* [TASK BRIEF]:
Report each line of the data below in which "probabilité" appears.

(Plain-text document sources)

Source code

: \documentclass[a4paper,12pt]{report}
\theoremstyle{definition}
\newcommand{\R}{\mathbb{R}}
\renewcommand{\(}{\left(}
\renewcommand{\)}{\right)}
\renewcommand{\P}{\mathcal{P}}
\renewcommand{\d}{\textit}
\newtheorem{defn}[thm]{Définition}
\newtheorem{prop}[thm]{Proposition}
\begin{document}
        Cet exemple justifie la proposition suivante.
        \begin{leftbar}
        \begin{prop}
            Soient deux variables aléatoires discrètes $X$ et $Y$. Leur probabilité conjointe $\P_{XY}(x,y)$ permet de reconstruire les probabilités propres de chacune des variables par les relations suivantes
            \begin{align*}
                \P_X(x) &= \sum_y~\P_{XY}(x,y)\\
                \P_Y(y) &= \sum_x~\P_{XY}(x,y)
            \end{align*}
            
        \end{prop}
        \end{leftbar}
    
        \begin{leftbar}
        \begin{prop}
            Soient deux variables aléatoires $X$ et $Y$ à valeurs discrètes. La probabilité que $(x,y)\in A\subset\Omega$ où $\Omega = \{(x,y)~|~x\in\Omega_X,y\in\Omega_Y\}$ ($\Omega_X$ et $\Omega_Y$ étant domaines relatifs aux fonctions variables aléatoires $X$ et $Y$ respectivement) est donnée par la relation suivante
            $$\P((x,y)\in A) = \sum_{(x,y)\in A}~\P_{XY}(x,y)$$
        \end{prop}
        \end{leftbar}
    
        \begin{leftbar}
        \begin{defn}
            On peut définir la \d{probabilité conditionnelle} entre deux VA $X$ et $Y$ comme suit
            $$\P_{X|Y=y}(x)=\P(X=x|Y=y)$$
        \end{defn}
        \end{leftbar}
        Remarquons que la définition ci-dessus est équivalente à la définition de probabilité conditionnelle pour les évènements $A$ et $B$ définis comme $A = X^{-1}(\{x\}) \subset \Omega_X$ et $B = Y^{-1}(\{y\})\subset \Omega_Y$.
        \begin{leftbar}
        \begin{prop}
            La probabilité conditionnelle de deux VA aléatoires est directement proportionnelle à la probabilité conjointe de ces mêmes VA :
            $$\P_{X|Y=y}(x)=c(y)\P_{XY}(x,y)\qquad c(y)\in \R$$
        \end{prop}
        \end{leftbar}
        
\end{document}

* [EXPECTED ANSWER]:
            Soient deux variables aléatoires discrètes $X$ et $Y$. Leur probabilité conjointe $\P_{XY}(x,y)$ permet de reconstruire les probabilités propres de chacune des variables par les relations suivantes
            Soient deux variables aléatoires $X$ et $Y$ à valeurs discrètes. La probabilité que $(x,y)\in A\subset\Omega$ où $\Omega = \{(x,y)~|~x\in\Omega_X,y\in\Omega_Y\}$ ($\Omega_X$ et $\Omega_Y$ étant domaines relatifs aux fonctions variables aléatoires $X$ et $Y$ respectivement) est donnée par la relation suivante
            On peut définir la \d{probabilité conditionnelle} entre deux VA $X$ et $Y$ comme suit
        Remarquons que la définition ci-dessus est équivalente à la définition de probabilité conditionnelle pour les évènements $A$ et $B$ définis comme $A = X^{-1}(\{x\}) \subset \Omega_X$ et $B = Y^{-1}(\{y\})\subset \Omega_Y$.
            La probabilité conditionnelle de deux VA aléatoires est directement proportionnelle à la probabilité conjointe de ces mêmes VA :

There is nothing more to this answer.